* _SUPPLIED DATA_
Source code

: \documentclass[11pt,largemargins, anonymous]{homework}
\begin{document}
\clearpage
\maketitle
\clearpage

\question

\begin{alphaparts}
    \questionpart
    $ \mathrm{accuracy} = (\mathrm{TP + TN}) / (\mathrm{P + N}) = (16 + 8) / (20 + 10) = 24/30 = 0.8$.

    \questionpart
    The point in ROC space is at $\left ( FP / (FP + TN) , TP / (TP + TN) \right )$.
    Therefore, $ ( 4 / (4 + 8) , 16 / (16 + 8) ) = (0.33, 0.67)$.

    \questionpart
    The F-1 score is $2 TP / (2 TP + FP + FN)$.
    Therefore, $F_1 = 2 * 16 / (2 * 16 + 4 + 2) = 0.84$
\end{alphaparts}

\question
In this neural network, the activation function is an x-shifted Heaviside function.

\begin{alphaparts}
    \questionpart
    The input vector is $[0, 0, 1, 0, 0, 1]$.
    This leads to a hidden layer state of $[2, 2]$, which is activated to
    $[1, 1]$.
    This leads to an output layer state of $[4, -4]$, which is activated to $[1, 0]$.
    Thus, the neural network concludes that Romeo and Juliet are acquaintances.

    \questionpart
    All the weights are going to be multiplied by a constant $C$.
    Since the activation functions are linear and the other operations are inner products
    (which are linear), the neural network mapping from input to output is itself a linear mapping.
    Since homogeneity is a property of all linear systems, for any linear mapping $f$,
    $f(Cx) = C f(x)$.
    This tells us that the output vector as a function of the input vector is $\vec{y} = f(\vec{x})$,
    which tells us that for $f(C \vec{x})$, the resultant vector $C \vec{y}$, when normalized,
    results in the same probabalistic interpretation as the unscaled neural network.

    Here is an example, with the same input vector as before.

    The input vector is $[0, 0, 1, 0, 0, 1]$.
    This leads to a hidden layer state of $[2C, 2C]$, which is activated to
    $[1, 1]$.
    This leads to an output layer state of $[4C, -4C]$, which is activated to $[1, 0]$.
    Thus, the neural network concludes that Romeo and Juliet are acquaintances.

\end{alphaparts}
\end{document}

* _TASK ITEM_
The answer must consist of every line above that contains the word "output".

* _EXERCISE RESULT_
    This leads to an output layer state of $[4, -4]$, which is activated to $[1, 0]$.
    (which are linear), the neural network mapping from input to output is itself a linear mapping.
    This tells us that the output vector as a function of the input vector is $\vec{y} = f(\vec{x})$,
    This leads to an output layer state of $[4C, -4C]$, which is activated to $[1, 0]$.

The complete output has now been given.